(Source texts of formatted documents)
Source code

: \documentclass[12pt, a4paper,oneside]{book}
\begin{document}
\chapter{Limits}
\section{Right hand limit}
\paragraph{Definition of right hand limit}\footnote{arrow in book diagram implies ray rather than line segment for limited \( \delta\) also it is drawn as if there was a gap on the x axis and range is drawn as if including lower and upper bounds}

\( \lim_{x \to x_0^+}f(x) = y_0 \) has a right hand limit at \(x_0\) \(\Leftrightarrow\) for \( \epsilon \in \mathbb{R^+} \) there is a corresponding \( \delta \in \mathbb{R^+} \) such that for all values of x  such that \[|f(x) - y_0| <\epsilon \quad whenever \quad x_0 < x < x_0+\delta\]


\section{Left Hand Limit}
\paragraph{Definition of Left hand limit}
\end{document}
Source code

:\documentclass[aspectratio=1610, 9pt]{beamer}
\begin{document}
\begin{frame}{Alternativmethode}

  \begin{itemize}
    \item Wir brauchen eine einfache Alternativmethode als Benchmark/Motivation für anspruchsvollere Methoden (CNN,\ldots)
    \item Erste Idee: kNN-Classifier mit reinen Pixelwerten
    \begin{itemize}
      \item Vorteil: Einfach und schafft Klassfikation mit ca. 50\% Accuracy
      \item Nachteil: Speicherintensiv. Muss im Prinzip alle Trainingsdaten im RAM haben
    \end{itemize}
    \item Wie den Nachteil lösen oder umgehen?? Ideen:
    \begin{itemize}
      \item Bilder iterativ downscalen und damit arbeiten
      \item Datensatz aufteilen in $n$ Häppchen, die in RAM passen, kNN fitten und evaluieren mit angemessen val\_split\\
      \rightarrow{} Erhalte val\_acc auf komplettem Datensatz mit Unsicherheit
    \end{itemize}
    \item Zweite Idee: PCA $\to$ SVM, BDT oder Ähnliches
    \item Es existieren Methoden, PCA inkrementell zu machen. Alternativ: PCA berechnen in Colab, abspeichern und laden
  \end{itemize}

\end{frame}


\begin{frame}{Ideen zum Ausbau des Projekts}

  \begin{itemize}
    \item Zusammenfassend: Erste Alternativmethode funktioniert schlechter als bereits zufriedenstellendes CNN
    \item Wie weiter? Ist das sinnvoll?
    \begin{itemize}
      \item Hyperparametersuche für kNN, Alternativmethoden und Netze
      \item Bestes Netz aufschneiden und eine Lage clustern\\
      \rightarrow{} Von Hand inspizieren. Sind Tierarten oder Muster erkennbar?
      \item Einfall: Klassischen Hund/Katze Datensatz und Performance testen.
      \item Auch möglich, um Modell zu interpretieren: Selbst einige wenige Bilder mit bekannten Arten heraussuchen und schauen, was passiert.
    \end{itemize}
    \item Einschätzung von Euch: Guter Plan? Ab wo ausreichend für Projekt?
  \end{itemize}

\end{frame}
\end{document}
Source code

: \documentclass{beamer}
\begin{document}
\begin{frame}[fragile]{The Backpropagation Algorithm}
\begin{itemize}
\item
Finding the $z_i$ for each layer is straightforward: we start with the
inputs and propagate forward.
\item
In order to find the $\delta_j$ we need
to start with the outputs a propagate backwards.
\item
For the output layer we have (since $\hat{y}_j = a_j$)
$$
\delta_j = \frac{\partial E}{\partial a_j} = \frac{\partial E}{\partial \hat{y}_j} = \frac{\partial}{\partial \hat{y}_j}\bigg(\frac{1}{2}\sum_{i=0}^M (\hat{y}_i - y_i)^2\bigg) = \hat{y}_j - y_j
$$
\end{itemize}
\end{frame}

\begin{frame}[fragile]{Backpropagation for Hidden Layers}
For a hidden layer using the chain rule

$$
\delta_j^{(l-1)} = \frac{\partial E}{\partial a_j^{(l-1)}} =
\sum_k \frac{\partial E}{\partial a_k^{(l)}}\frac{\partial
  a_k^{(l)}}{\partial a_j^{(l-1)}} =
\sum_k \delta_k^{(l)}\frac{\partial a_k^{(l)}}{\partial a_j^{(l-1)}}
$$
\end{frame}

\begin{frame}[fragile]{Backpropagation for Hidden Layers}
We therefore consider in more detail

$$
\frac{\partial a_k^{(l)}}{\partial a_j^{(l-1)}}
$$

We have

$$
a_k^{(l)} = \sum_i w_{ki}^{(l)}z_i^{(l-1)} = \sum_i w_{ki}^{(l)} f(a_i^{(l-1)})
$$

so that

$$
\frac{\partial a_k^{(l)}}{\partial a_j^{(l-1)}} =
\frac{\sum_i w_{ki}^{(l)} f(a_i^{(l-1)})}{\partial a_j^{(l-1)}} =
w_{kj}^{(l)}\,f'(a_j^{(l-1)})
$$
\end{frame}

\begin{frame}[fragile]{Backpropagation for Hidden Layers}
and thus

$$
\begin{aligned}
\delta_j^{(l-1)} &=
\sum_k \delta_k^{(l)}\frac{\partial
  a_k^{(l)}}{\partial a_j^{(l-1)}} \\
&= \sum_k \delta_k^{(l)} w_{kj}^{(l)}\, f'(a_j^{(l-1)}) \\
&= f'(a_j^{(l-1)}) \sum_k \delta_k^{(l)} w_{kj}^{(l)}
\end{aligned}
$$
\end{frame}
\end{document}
==
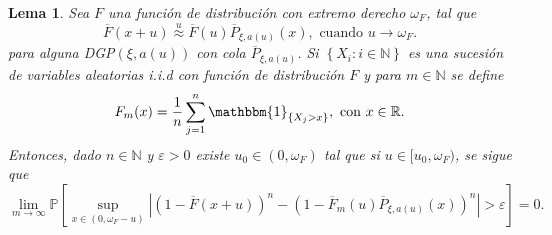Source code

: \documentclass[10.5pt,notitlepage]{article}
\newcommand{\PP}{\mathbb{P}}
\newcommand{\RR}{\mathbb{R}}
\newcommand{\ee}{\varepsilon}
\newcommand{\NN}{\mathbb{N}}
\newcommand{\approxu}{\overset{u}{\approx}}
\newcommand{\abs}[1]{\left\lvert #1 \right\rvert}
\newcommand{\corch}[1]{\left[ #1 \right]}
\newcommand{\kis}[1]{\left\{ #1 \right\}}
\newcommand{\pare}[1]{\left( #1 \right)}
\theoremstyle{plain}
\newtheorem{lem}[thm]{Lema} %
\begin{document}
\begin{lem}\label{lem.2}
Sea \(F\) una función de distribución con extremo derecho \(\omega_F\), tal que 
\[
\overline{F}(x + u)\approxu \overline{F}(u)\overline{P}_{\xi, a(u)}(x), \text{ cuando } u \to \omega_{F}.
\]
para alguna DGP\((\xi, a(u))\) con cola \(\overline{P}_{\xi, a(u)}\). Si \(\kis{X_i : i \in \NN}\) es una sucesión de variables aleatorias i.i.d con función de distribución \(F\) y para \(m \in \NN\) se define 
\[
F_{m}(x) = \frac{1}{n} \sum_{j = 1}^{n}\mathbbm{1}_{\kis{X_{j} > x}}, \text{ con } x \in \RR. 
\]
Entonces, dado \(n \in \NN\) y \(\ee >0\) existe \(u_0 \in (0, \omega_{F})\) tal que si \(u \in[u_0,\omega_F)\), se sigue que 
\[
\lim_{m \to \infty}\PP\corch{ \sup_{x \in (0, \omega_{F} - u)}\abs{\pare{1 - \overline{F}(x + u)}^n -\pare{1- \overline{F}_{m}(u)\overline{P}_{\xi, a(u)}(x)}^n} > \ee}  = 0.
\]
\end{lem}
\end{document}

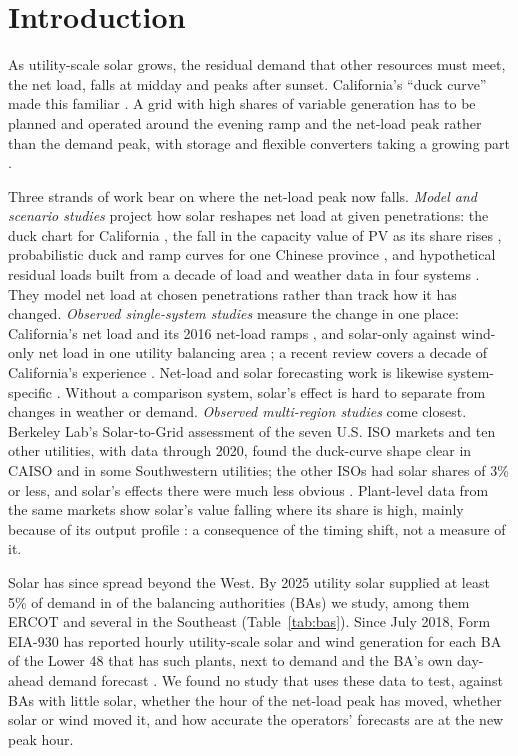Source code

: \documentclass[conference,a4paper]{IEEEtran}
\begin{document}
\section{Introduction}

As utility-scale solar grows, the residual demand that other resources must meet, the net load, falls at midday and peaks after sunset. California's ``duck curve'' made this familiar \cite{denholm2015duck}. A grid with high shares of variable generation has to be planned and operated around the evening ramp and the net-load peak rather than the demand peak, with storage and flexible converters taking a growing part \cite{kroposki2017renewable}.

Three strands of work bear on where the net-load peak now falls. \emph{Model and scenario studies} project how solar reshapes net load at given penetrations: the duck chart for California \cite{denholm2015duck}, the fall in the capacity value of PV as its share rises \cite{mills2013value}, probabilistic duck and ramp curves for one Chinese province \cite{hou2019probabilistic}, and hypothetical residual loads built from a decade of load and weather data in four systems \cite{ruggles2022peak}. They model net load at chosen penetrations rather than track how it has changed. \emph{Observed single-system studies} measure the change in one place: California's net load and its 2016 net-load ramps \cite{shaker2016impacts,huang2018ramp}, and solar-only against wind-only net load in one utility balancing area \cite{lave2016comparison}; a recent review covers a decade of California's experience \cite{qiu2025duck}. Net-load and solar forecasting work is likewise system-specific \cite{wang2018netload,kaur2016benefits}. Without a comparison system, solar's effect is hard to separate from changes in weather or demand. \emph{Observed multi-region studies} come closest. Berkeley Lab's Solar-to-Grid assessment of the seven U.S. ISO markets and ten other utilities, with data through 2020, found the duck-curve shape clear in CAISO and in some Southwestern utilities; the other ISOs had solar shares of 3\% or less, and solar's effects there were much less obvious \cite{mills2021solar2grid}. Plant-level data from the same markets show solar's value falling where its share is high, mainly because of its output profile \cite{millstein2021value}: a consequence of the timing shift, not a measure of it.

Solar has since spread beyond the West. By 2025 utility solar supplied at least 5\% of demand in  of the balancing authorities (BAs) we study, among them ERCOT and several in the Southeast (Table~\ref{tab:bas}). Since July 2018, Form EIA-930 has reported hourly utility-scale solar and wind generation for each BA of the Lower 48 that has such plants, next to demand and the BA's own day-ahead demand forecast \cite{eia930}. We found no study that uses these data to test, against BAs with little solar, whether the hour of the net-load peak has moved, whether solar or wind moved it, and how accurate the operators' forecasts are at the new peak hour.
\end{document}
==
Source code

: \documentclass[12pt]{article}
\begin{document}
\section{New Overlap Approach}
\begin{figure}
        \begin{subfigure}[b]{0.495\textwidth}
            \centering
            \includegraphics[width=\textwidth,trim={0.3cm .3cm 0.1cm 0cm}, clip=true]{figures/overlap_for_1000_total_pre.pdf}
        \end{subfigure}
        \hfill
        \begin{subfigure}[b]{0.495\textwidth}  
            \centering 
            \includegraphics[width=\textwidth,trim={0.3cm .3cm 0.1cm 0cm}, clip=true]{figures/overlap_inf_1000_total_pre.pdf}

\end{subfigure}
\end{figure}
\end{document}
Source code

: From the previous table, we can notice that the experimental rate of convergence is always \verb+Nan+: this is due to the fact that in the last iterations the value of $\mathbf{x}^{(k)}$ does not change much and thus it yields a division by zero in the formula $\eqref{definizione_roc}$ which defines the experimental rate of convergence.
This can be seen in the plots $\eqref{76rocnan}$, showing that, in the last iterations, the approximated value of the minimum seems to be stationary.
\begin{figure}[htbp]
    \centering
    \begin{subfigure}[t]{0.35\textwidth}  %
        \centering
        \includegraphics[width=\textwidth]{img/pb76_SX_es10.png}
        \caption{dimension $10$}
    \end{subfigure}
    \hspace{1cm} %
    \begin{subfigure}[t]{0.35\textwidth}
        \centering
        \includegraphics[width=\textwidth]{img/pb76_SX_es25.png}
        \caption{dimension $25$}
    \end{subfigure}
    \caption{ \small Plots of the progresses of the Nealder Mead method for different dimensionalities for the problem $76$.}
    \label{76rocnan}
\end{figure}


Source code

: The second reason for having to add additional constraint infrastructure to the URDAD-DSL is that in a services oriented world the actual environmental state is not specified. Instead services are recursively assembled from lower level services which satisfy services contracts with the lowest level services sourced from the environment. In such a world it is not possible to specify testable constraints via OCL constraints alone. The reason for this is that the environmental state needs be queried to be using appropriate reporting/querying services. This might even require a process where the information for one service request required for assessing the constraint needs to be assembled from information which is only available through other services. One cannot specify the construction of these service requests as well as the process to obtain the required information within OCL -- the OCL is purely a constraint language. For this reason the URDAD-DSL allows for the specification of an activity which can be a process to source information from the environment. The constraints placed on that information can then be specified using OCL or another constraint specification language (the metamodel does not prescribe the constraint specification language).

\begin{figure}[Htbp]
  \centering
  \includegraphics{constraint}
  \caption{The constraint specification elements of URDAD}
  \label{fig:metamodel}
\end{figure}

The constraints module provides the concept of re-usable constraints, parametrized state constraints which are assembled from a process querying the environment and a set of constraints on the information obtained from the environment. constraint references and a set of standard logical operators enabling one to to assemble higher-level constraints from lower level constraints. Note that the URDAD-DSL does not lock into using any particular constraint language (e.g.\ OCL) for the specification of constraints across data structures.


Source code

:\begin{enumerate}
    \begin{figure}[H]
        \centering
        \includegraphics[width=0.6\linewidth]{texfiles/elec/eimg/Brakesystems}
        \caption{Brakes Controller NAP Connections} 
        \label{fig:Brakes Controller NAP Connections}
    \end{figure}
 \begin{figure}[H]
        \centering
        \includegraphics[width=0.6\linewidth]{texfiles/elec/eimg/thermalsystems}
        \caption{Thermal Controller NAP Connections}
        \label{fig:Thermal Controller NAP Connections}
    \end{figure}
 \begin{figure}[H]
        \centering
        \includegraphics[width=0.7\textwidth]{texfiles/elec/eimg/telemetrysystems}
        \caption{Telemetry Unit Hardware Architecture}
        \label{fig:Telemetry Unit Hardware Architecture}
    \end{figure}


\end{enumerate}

» **TASK STATEMENT**:
Count the lines of the records that include the word "Datensatz", please, and report the number alone.

» **SOLUTION**:
3